En los diálogos se descubre parte de este reclamo social que ha surgido en el país tras este incidente, incluyendo la escasa o nula preparación de la policía que tardó casi 50 minutos en empezar a asistir a las víctimas de Utoya y la debilidad de las penas a aplicar. Breivik fue un claro ejemplo de un económicamente exitoso “cristiano” que cayó en todas las trampas de la simplificación ideológica que siempre parece quedar fuera de campo. Durante su juicio llegó a afirma “que lo haría de nuevo”… pero no es sólo un enfermo mental. No es sólo un grito “fuera de campo”… Es el emergente de una estupidez social que crece en Europa y en el mundo y que toma diferentes aspectos patológicos según el aparato de intereses que animen al conjunto… porque ese “Kaja… estamos en guerra…” de Petter no es otra cosa que el reconocimiento de un gran negocio que dinamiza ejércitos de empresas privadas y tráfico legal e ilegal de armas y que tiene siempre a sus idiotas útiles disponibles para que el negocio de la guerra permanente no decaiga nunca.

 

Un fotograma del largometraje «Utoya»

 

 

 

 

Tráiler:

 

 

Horacio Ramírez

 

Horacio Carlos Ramírez (1956) nació en la ciudad de Bernal, Partido de Quilmes, en la provincia de Buenos Aires, República Argentina. Tras terminar sus estudios secundarios comenzó a estudiar Ecología en la Facultad y Museo de Ciencias Naturales de La Plata, pero al cabo de algunos años: “reconocí que estudiaba la vida no por ella, sino por la estética de la vida. Fue una época de duras decisiones, hasta que me encontré con una serie de autores y un antropólogo de la Facultad -el Dr. Héctor Blas Lahitte- que me orientaron hacia un ámbito donde la ciencia instrumental se daba la mano con el pensamiento estético en sus facetas más abstractas y a la vez encantadoras… pero ese entrelazamiento tenía un precio, que era reencausarlo todo de nuevo… y así comencé a estudiar por mi cuenta estética, antropología y simbología, cine, poética. Todo conducía a todas partes, todo se abría a una red de conocimientos que se transformaban en saberes que se autopromovían y autojustificaban”.

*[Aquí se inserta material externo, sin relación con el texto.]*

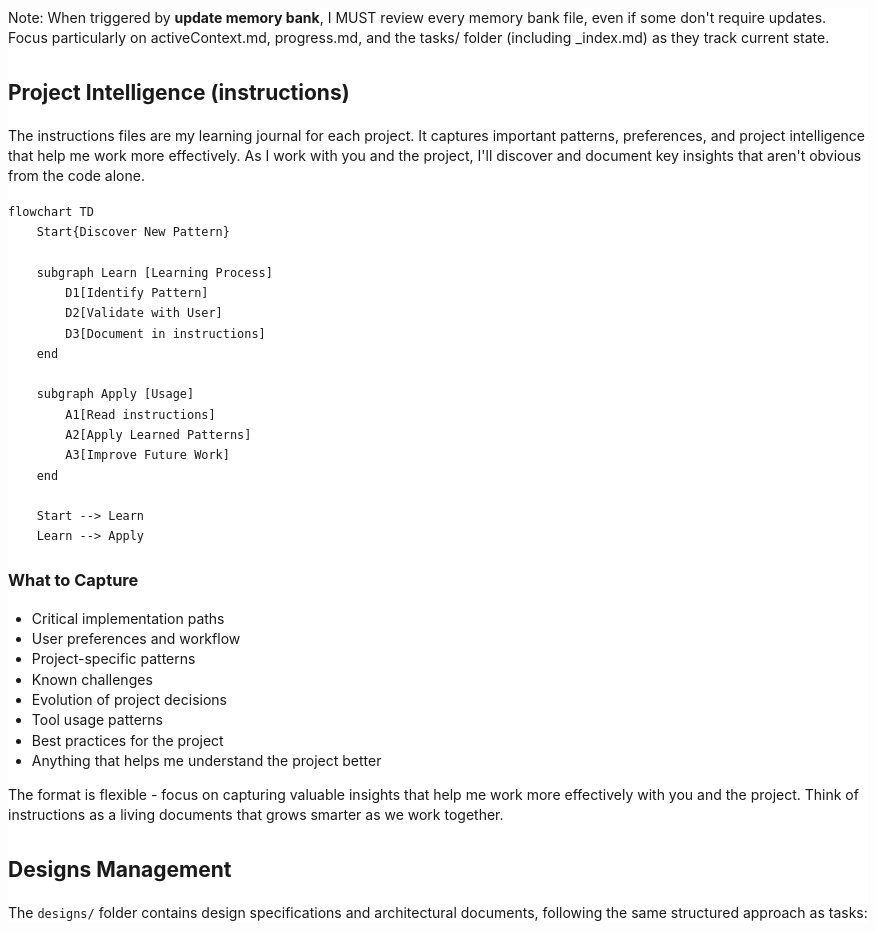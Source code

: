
 ```mermaid
```

Note: When triggered by **update memory bank**, I MUST review every memory bank file, even if some don't require updates. Focus particularly on activeContext.md, progress.md, and the tasks/ folder (including \_index.md) as they track current state.

## Project Intelligence (instructions)

The instructions files are my learning journal for each project. It captures important patterns, preferences, and project intelligence that help me work more effectively. As I work with you and the project, I'll discover and document key insights that aren't obvious from the code alone.

```mermaid
flowchart TD
    Start{Discover New Pattern}

    subgraph Learn [Learning Process]
        D1[Identify Pattern]
        D2[Validate with User]
        D3[Document in instructions]
    end

    subgraph Apply [Usage]
        A1[Read instructions]
        A2[Apply Learned Patterns]
        A3[Improve Future Work]
    end

    Start --> Learn
    Learn --> Apply
```

### What to Capture

- Critical implementation paths
- User preferences and workflow
- Project-specific patterns
- Known challenges
- Evolution of project decisions
- Tool usage patterns
- Best practices for the project
- Anything that helps me understand the project better

The format is flexible - focus on capturing valuable insights that help me work more effectively with you and the project. Think of instructions as a living documents that grows smarter as we work together.

## Designs Management

The `designs/` folder contains design specifications and architectural documents, following the same structured approach as tasks:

“La religión -el mal llamado ‘mormonismo’- terminó de darle un cierre espiritual al asunto que encajaba con una perfección que ya me resultaba  sin retorno… La práctica de la pintura -realicé varias exposiciones colectivas e individuales- me terminaron arrojando a las playas de la poesía. Hoy escribo poesía y teorizo sobre poesía, tanto occidental como en el ámbito del haiku japonés. Doy charlas sobre la simbólica humana y aspectos diversos de la estética en general y de estética de la vida, donde trato de mostrar cómo una mosca y un ángel de piedra tienen más elementos en común que mutuas segregaciones, y para ayudar a desentrañar el enredo sin sentido al que se somete a nuestra civilización con una deficiente visión de la ciencia que nos hace entrar en un permanente conflicto ambiental y social… La humana parece ser una especie que, de puro rica y a la vez desorientada, está en permanente conflicto con todo lo que la rodea y consigo misma…”.

“He escrito cuatro libros de poesía, el último con algunos relatos y una serie de reflexiones, y estoy terminando dos textos que quizás algún día vean la luz: uno sobre simbología universal y otro sobre teoría poética…”.

Horacio Ramírez actualmente vive con su familia en la localidad de Reta, también de la provincia de Buenos Aires, en el partido de Tres Arroyos, sobre la costa atlántica (a unos 600 kilómetros de su lugar natal), dando charlas guiadas sobre ecología, epistemología y paseos nocturnos para apreciar el cielo y su sistema de símbolos astrológicos y las historias que le dieron origen en las diferentes tradiciones antiguas.

Este artículo fue escrito para ser publicado exclusivamente por el Diario Cine y Literatura.

 

 

Imagen destacada: La actriz Andrea Berntzen en Utoya: 22 de julio, del realizador noruego Erik Poppe.